Topoisomerase I has been identified as an intracellular target of
camptothecin, a
plant alkaloid with anticancer activity. Various lines of evidence suggest that the sensitivity of cells to this
drug is directly related to the
topoisomerase I content. In humans, the levels of
topoisomerase I have been shown to be elevated in
colorectal tumors, compared to normal colon mucosa. The aim of our study was to determine whether (a)
topoisomerase I levels are elevated in other solid
tumors, (b) the elevated
enzyme is catalytically active in these
tumors, and (c) the increase in
topoisomerase I levels in
colorectal tumors is a result of increased transcription or translation.

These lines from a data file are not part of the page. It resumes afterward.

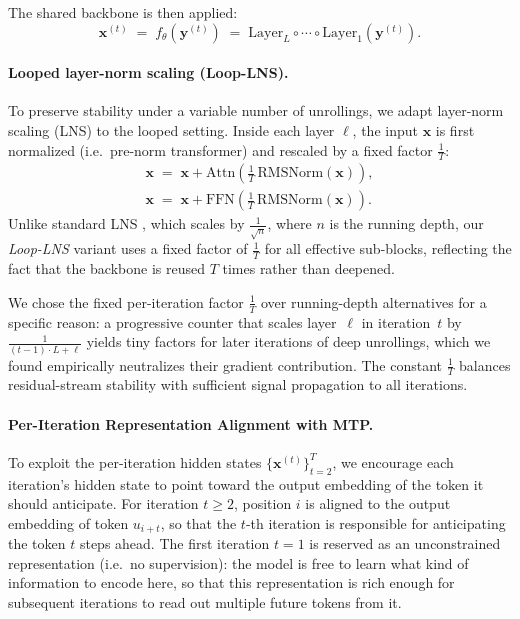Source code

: The shared backbone is then applied:
\begin{equation}
  \mathbf{x}^{(t)} \;=\; f_\theta\!\left(\mathbf{y}^{(t)}\right)
                    \;=\; \mathrm{Layer}_L \circ \cdots \circ \mathrm{Layer}_1\!\left(\mathbf{y}^{(t)}\right).
\end{equation}


\paragraph{Looped layer-norm scaling (Loop-LNS).}
To preserve stability under a variable number of unrollings, we adapt layer-norm scaling (LNS) \citep{sun2026curse} to the looped setting. Inside each layer $\ell$, the input $\mathbf{x}$ is first normalized (i.e.~pre-norm transformer) and rescaled by a fixed factor $\frac{1}{T}$:
\begin{align}
  \mathbf{x} \;=\; \mathbf{x} + \mathrm{Attn}\!\left(\tfrac{1}{T}\,\mathrm{RMSNorm}(\mathbf{x})\right),
  \\
  \mathbf{x} \;=\; \mathbf{x} + \mathrm{FFN}\!\left(\tfrac{1}{T}\,\mathrm{RMSNorm}(\mathbf{x})\right).
\end{align}
Unlike standard LNS \citep{sun2026curse}, which scales by $\frac{1}{\sqrt{n}}$, where $n$ is the running depth, our \emph{Loop-LNS} variant uses a fixed factor of $\frac{1}{T}$ for all 
effective sub-blocks, reflecting the fact that the backbone is reused $T$ times rather than deepened.

We chose the fixed per-iteration factor $\frac{1}{T}$ over running-depth alternatives for a specific reason: a progressive counter that scales layer~$\ell$ in iteration~$t$ by $\frac{1}{(t{-}1) \cdot L + \ell}$  yields tiny factors for later iterations of deep unrollings, which we found empirically neutralizes their gradient contribution. 
The constant $\frac{1}{T}$ balances residual-stream stability with sufficient signal propagation to all iterations.


\paragraph{Per-Iteration Representation Alignment with MTP. }
To exploit the per-iteration hidden states $\{\mathbf{x}^{(t)}\}_{t=2}^{T}$, we encourage each iteration's hidden state to point toward the output embedding of the token it should anticipate. 
For iteration $t {\geq} 2$, position $i$ is aligned to the output embedding of token $u_{i+t}$, so that the $t$-th iteration is responsible for anticipating the token $t$ steps ahead.
The first iteration $t{=}1$ is reserved as an unconstrained representation (i.e.~no supervision): the model is free to learn what kind of information to encode here, so that this representation is rich enough for subsequent iterations to read out multiple future tokens from it.


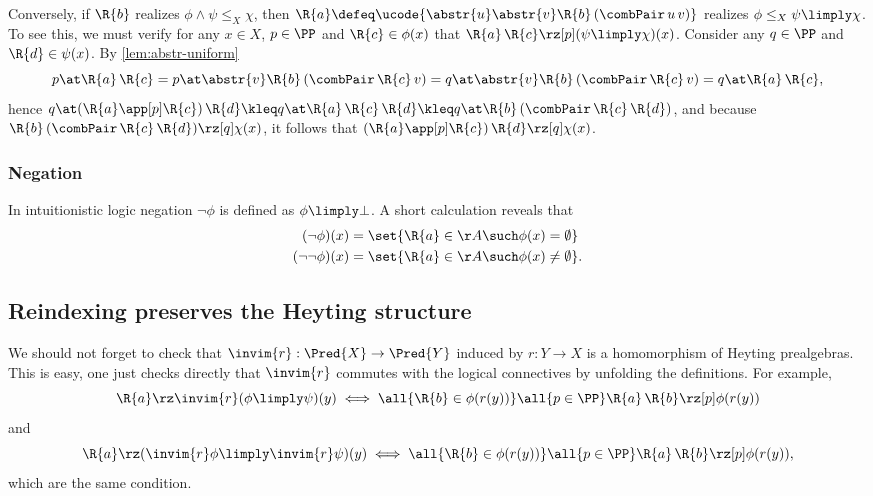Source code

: Conversely, if $\R{b}$ realizes $\phi \land \psi \leq_X \chi$, then $\R{a} \defeq \ucode{\abstr{u} \abstr{v} \R{b} \, (\combPair \, u \, v)}$ realizes $\phi \leq_X \psi \limply \chi$.
To see this, we must verify for any $x \in X$, $p \in \PP$ and $\R{c} \in \phi(x)$ that $\R{a} \, \R{c} \rz[p] (\psi \limply \chi)(x)$.
%
Consider any $q \in \PP$ and $\R{d} \in \psi(x)$.
%
By \cref{lem:abstr-uniform}
%
\begin{equation*}
  p \at \R{a} \, \R{c} =
  p \at \abstr{v} \R{b} \, (\combPair \, \R{c} \, v) =
  q \at \abstr{v} \R{b} \, (\combPair \, \R{c} \, v) =
  q \at \R{a} \, \R{c},
\end{equation*}
%
hence
%
$
  q \at (\R{a} \app[p] \R{c}) \, \R{d} \kleq
  q \at \R{a} \, \R{c} \, \R{d} \kleq
  q \at \R{b} \, (\combPair \, \R{c} \, \R{d})
$,
%
and because $\R{b} \, (\combPair \, \R{c} \, \R{d}) \rz[q] \chi(x)$, it follows that $(\R{a} \app[p] \R{c}) \, \R{d} \rz[q] \chi(x)$.

\subsubsection{Negation}
\label{sec:negation}

In intuitionistic logic negation $\neg \phi$ is defined as $\phi \limply \bot$. A short calculation reveals that
%
\begin{align*}
  (\neg \phi)(x) &= \set{\R{a} \in \AA \such \phi(x) = \emptyset} \\
  (\neg\neg \phi)(x) &= \set{\R{a} \in \AA \such \phi(x) \neq \emptyset}.
\end{align*}
%

\subsection{Reindexing preserves the Heyting structure}
\label{sec:monot-reind}

We should not forget to check that $\invim{r} : \Pred{X} \to \Pred{Y}$ induced by $r : Y \to X$ is a homomorphism of Heyting prealgebras. This is easy, one just checks directly that $\invim{r}$ commutes with the logical connectives by unfolding the definitions. For example,
%
\begin{equation*}
  \R{a} \rz \invim{r}(\phi \limply \psi)(y)
  \iff
  \all{\R{b} \in \phi(r(y))}
  \all{p \in \PP}
  \R{a} \, \R{b} \rz[p] \phi(r(y))
\end{equation*}
%
and
%
\begin{equation*}
  \R{a} \rz (\invim{r}\phi \limply \invim{r}\psi)(y)
  \iff
  \all{\R{b} \in \phi(r(y))}
  \all{p \in \PP}
  \R{a} \, \R{b} \rz[p] \phi(r(y)),
\end{equation*}
%
which are the same condition.

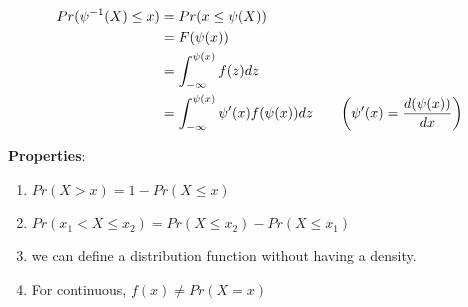 \begin{align*}
    Pr(\psi^{-1}(X) \leq x) 
    &= Pr(x\leq\psi(X)) \\
    &= F(\psi(x)) \\
    &= \displaystyle\int_{-\infty}^{\psi(x)} f(z)dz\\
    &= \displaystyle\int_{-\infty}^{\psi(x)} \psi'(x) f(\psi(x))dz &&& \left( \psi'(x) = \dfrac{d(\psi(x))}{dx} \right)\\
\end{align*}

\textbf{Properties}:
\begin{enumerate}
    \item $Pr(X > x) = 1 - Pr(X \leq x)$

    \item $Pr(x_1 < X \leq x_2) = Pr(X \leq x_2) - Pr(X \leq x_1)$

    \item we can define a distribution function without having a density. 

    \item For continuous, $f(x) \neq Pr(X = x)$

\end{enumerate}




































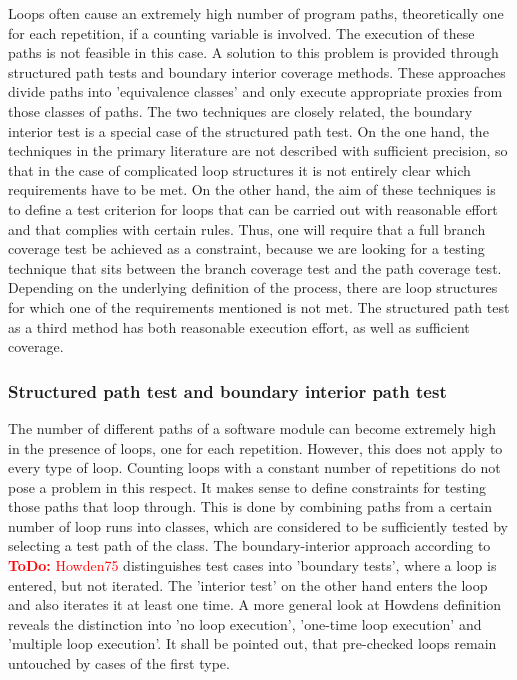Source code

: \documentclass[master,english,smartquotes,apa]{hgbthesis}
\newcommand{\TODO}[1]{\textcolor{red}{\textbf{ToDo:} #1}}
\begin{document}

	Loops often cause an extremely high number of program paths, theoretically one for each repetition, if a counting variable is involved. The execution of these paths is not feasible in this case. A solution to this problem is provided through structured path tests and boundary interior coverage methods. These approaches divide paths into 'equivalence classes' and only execute appropriate proxies from those classes of paths. The two techniques are closely related, the boundary interior test is a special case of the structured path test. On the one hand, the techniques in the primary literature are not described with sufficient precision, so that in the case of complicated loop structures it is not entirely clear which requirements have to be met. On the other hand, the aim of these techniques is to define a test criterion for loops that can be carried out with reasonable effort and that complies with certain rules. Thus, one will require that a full branch coverage test be achieved as a constraint, because we are looking for a testing technique that sits between the branch coverage test and the path coverage test. Depending on the underlying definition of the process, there are loop structures for which one of the requirements mentioned is not met. The structured path test as a third method has both reasonable execution effort, as well as sufficient coverage.


	\subsubsection{Structured path test and boundary interior path test}

	The number of different paths of a software module can become extremely high in the presence of loops, one for each repetition. However, this does not apply to every type of loop. Counting loops with a constant number of repetitions do not pose a problem in this respect. It makes sense to define constraints for testing those paths that loop through. This is done by combining paths from a certain number of loop runs into classes, which are considered to be sufficiently tested by selecting a test path of the class. The boundary-interior approach according to \TODO{Howden75} distinguishes test cases into 'boundary tests', where a loop is entered, but not iterated. The 'interior test' on the other hand enters the loop and also iterates it at least one time. A more general look at Howdens definition reveals the distinction into 'no loop execution', 'one-time loop execution' and 'multiple loop execution'. It shall be pointed out, that pre-checked loops remain untouched by cases of the first type.
\end{document}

Topoisomerase I levels were quantitated in
crude extracts from colorectal, prostate, and kidney
tumors and their matched normal counterparts by Western blotting and by direct determination of catalytic activity, and
mRNA levels were determined by Northern blotting. By Western blotting,
colorectal tumors showed 5-35-fold increases in
topoisomerase I levels, compared to their normal colon mucosa. In the case of prostate
tumors, the increase was 2-10-fold, compared with benign hyperplastic prostate tissue from the same patients. However, no difference was observed in
topoisomerase I levels in kidney
tumors, compared to their normal counterparts. The catalytic activity of
topoisomerase I was determined by a quantitative 32P-transfer assay in crude homogenates, without isolating nuclei. Colorectal and prostate
tumors exhibited 11-40- and 4-26-fold increases, respectively, in catalytic activity. However, kidney
tumors did not show any alteration in catalytic activity, compared to their normal matched samples. Thus, for all three
tumor types there was a good correlation between
enzyme levels and catalytic activity. Finally,
colorectal tumors were analyzed for steady state
mRNA levels. A 2-33-fold increase in
mRNA levels was found in
colorectal tumors, compared to normal colon mucosa. These results suggest that alterations in
topoisomerase I expression in humans are
tumor type specific and that the increase in
topoisomerase I levels results from either increased transcription of the
topoisomerase I gene or increased mRNA stability.